→ WHAT NEEDS TO BE DONE
Every line with "Gantt" in it must be copied from the data.

[Collected data]
──────────

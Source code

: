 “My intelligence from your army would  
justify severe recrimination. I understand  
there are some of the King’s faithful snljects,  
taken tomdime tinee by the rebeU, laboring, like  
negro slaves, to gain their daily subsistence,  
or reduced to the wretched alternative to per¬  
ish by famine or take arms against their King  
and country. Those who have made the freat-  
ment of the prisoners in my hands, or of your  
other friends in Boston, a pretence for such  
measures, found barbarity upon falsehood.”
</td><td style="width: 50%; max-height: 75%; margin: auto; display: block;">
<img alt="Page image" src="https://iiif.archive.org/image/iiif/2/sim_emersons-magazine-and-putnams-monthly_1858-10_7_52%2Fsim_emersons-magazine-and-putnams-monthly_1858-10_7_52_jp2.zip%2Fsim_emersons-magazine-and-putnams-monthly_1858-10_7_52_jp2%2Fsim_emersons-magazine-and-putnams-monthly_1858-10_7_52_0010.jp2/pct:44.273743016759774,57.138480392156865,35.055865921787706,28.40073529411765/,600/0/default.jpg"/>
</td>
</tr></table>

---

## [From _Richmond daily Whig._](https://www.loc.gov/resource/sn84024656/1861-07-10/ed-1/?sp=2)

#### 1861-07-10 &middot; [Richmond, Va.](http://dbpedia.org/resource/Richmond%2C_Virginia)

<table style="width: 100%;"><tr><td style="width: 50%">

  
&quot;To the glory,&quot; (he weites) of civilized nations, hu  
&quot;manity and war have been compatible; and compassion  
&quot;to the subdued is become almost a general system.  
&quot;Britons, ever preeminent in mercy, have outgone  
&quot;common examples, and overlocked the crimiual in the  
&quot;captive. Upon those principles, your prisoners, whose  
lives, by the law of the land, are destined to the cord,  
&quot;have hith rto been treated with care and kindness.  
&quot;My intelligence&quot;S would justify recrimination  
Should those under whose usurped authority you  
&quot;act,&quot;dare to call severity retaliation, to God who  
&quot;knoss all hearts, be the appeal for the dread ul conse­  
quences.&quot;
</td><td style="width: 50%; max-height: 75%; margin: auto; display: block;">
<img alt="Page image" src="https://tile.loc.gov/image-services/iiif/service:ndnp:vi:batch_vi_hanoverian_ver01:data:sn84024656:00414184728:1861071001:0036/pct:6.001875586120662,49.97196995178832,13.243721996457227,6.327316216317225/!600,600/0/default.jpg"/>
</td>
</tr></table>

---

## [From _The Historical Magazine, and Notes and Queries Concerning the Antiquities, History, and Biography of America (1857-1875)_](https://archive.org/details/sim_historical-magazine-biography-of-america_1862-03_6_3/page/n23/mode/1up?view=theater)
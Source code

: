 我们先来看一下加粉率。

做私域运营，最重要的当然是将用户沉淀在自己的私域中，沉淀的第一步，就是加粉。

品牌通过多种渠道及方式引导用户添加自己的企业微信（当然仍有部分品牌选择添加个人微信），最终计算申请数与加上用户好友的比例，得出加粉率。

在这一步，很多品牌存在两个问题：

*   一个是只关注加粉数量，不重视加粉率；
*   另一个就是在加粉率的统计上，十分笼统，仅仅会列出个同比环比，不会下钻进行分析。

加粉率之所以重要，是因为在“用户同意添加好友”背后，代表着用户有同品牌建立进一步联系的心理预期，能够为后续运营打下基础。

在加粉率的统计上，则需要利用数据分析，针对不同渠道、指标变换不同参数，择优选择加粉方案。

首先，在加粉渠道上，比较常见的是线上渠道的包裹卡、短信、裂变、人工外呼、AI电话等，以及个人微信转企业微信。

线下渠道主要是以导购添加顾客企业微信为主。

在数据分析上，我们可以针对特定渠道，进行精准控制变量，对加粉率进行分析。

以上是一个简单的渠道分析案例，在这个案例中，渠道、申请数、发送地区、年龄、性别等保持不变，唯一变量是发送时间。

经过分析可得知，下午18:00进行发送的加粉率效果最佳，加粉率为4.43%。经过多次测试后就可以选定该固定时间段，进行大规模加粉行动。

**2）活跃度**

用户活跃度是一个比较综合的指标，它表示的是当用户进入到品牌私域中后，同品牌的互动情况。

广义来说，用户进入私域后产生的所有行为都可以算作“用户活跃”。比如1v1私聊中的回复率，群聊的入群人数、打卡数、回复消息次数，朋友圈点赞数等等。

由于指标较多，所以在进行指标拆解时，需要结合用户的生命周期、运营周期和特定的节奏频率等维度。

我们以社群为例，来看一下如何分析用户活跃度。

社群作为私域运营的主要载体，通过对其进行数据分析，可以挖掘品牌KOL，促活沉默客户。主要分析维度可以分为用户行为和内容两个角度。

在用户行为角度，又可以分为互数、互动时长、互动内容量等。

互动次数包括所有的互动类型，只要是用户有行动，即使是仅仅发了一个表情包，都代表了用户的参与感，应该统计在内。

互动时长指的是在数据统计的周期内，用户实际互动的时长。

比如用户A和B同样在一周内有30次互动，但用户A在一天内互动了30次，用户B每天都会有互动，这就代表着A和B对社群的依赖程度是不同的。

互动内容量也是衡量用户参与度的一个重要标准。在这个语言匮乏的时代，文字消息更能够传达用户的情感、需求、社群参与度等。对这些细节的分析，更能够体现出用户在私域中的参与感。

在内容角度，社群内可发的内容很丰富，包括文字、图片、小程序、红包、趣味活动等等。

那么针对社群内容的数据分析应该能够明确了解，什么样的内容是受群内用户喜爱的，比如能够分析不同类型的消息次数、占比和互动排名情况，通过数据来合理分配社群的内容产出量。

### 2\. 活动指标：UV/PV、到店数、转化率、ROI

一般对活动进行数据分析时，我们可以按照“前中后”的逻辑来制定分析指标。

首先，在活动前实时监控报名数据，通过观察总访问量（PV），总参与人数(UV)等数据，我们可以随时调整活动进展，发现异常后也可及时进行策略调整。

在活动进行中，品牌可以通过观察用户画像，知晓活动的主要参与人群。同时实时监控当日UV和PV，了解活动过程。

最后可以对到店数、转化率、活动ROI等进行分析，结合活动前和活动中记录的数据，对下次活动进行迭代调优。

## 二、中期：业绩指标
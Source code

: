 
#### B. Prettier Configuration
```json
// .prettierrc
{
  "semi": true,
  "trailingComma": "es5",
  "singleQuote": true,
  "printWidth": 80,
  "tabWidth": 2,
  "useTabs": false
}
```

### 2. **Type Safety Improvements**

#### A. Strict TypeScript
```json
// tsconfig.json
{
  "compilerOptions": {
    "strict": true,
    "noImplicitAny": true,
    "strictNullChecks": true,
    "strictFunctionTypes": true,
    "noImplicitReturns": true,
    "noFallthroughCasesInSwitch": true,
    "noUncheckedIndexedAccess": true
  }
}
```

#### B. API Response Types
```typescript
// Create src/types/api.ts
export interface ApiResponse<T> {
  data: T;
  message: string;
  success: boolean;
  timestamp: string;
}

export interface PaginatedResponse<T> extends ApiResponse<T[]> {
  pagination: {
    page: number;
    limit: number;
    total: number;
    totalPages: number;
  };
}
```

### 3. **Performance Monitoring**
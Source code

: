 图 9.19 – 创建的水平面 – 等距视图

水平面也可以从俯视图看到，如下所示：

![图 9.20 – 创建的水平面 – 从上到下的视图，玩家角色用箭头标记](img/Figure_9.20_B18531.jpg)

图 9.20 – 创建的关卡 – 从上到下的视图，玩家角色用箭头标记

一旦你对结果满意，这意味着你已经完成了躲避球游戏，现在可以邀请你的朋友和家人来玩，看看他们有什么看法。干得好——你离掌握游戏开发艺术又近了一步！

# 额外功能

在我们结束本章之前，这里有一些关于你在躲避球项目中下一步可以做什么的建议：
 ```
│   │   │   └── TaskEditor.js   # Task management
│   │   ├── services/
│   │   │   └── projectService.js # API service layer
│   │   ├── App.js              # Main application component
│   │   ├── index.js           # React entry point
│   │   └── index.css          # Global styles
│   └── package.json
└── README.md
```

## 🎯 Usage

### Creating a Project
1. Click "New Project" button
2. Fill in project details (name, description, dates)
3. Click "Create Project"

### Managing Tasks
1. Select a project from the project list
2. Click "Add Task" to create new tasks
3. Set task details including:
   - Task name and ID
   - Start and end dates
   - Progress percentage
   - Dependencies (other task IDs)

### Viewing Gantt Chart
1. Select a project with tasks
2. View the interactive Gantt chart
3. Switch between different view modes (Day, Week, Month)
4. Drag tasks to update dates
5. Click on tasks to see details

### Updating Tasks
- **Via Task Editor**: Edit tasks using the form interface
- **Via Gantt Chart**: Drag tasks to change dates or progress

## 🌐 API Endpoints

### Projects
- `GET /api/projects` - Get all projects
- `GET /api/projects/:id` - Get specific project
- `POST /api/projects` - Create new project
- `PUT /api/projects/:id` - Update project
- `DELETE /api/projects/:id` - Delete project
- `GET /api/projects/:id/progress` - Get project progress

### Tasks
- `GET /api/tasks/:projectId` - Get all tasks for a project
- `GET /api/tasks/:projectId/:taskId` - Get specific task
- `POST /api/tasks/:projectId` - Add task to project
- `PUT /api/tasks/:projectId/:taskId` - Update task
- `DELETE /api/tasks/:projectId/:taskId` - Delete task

──────────

→ THE ANSWER
### Viewing Gantt Chart
2. View the interactive Gantt chart
- **Via Gantt Chart**: Drag tasks to change dates or progress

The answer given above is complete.